Your task
The answer is all of the entries below, repeated exactly and free of pictures.
═══ Stored data ═══
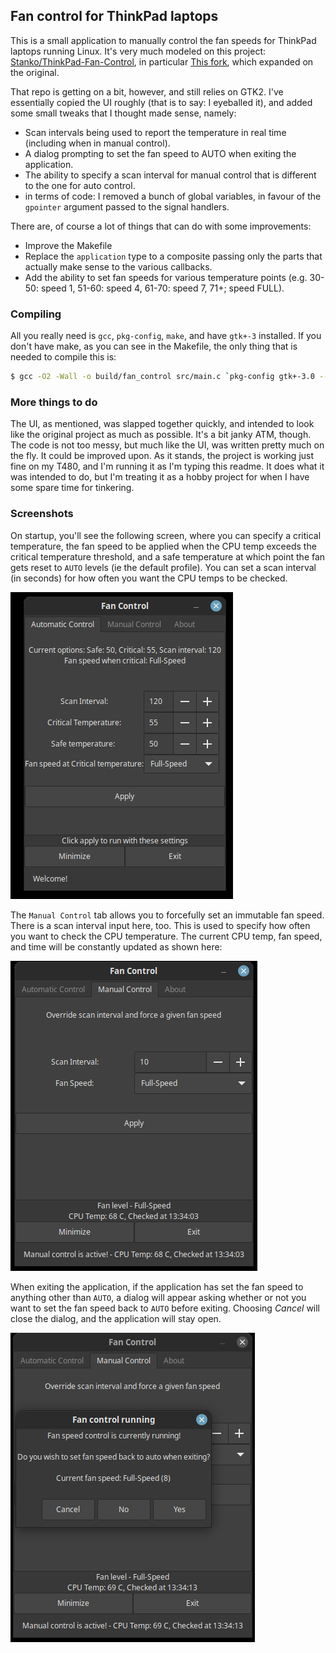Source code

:## Fan control for ThinkPad laptops

This is a small application to manually control the fan speeds for ThinkPad laptops running Linux. 
It's very much modeled on this project: [Stanko/ThinkPad-Fan-Control](https://github.com/Stanko/ThinkPad-Fan-Control), in particular [This fork](https://github.com/ForgedTurbo/ThinkPad-Fan-Control), which expanded on the original.

That repo is getting on a bit, however, and still relies on GTK2. I've essentially copied the UI roughly (that is to say: I eyeballed it), and added some small tweaks that I thought made sense, namely:

* Scan intervals being used to report the temperature in real time (including when in manual control).
* A dialog prompting to set the fan speed to AUTO when exiting the application.
* The ability to specify a scan interval for manual control that is different to the one for auto control.
* in terms of code: I removed a bunch of global variables, in favour of the `gpointer` argument passed to the signal handlers.

There are, of course a lot of things that can do with some improvements:

* Improve the Makefile
* Replace the `application` type to a composite passing only the parts that actually make sense to the various callbacks.
* Add the ability to set fan speeds for various temperature points (e.g. 30-50: speed 1, 51-60: speed 4, 61-70: speed 7, 71+; speed FULL).

### Compiling

All you really need is `gcc`, `pkg-config`, `make`, and have `gtk+-3` installed. If you don't have make, as you can see in the Makefile, the only thing that is needed to compile this is:

```bash
$ gcc -O2 -Wall -o build/fan_control src/main.c `pkg-config gtk+-3.0 --libs --cflags`
```

### More things to do

The UI, as mentioned, was slapped together quickly, and intended to look like the original project as much as possible. It's a bit janky ATM, though. The code is not too messy, but much like the UI, was written pretty much on the fly. It could be improved upon. As it stands, the project is working just fine on my T480, and I'm running it as I'm typing this readme. It does what it was intended to do, but I'm treating it as a hobby project for when I have some spare time for tinkering.

### Screenshots

On startup, you'll see the following screen, where you can specify a critical temperature, the fan speed to be applied when the CPU temp exceeds the critical temperature threshold, and a safe temperature at which point the fan gets reset to `AUTO` levels (ie the default profile). You can set a scan interval (in seconds) for how often you want the CPU temps to be checked.

![Auto screen](/data/screen1.png?raw=true "Auto control view")

The `Manual Control` tab allows you to forcefully set an immutable fan speed. There is a scan interval input here, too. This is used to specify how often you want to check the CPU temperature. The current CPU temp, fan speed, and time will be constantly updated as shown here:

![Manual screen](/data/screen2.png?raw=true "Manual control view")

When exiting the application, if the application has set the fan speed to anything other than `AUTO`, a dialog will appear asking whether or not you want to set the fan speed back to `AUTO` before exiting. Choosing _Cancel_ will close the dialog, and the application will stay open.

![Exit dialog](/data/screen3.png?raw=true "Exit dialog")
═══
Exercise output
Source code

:## Fan control for ThinkPad laptops

This is a small application to manually control the fan speeds for ThinkPad laptops running Linux. 
It's very much modeled on this project: [Stanko/ThinkPad-Fan-Control](https://github.com/Stanko/ThinkPad-Fan-Control), in particular [This fork](https://github.com/ForgedTurbo/ThinkPad-Fan-Control), which expanded on the original.

That repo is getting on a bit, however, and still relies on GTK2. I've essentially copied the UI roughly (that is to say: I eyeballed it), and added some small tweaks that I thought made sense, namely:

* Scan intervals being used to report the temperature in real time (including when in manual control).
* A dialog prompting to set the fan speed to AUTO when exiting the application.
* The ability to specify a scan interval for manual control that is different to the one for auto control.
* in terms of code: I removed a bunch of global variables, in favour of the `gpointer` argument passed to the signal handlers.

There are, of course a lot of things that can do with some improvements:

* Improve the Makefile
* Replace the `application` type to a composite passing only the parts that actually make sense to the various callbacks.
* Add the ability to set fan speeds for various temperature points (e.g. 30-50: speed 1, 51-60: speed 4, 61-70: speed 7, 71+; speed FULL).

### Compiling

All you really need is `gcc`, `pkg-config`, `make`, and have `gtk+-3` installed. If you don't have make, as you can see in the Makefile, the only thing that is needed to compile this is:

```bash
$ gcc -O2 -Wall -o build/fan_control src/main.c `pkg-config gtk+-3.0 --libs --cflags`
```

### More things to do

The UI, as mentioned, was slapped together quickly, and intended to look like the original project as much as possible. It's a bit janky ATM, though. The code is not too messy, but much like the UI, was written pretty much on the fly. It could be improved upon. As it stands, the project is working just fine on my T480, and I'm running it as I'm typing this readme. It does what it was intended to do, but I'm treating it as a hobby project for when I have some spare time for tinkering.

### Screenshots

On startup, you'll see the following screen, where you can specify a critical temperature, the fan speed to be applied when the CPU temp exceeds the critical temperature threshold, and a safe temperature at which point the fan gets reset to `AUTO` levels (ie the default profile). You can set a scan interval (in seconds) for how often you want the CPU temps to be checked.

![Auto screen](/data/screen1.png?raw=true "Auto control view")

The `Manual Control` tab allows you to forcefully set an immutable fan speed. There is a scan interval input here, too. This is used to specify how often you want to check the CPU temperature. The current CPU temp, fan speed, and time will be constantly updated as shown here:

![Manual screen](/data/screen2.png?raw=true "Manual control view")

When exiting the application, if the application has set the fan speed to anything other than `AUTO`, a dialog will appear asking whether or not you want to set the fan speed back to `AUTO` before exiting. Choosing _Cancel_ will close the dialog, and the application will stay open.

![Exit dialog](/data/screen3.png?raw=true "Exit dialog")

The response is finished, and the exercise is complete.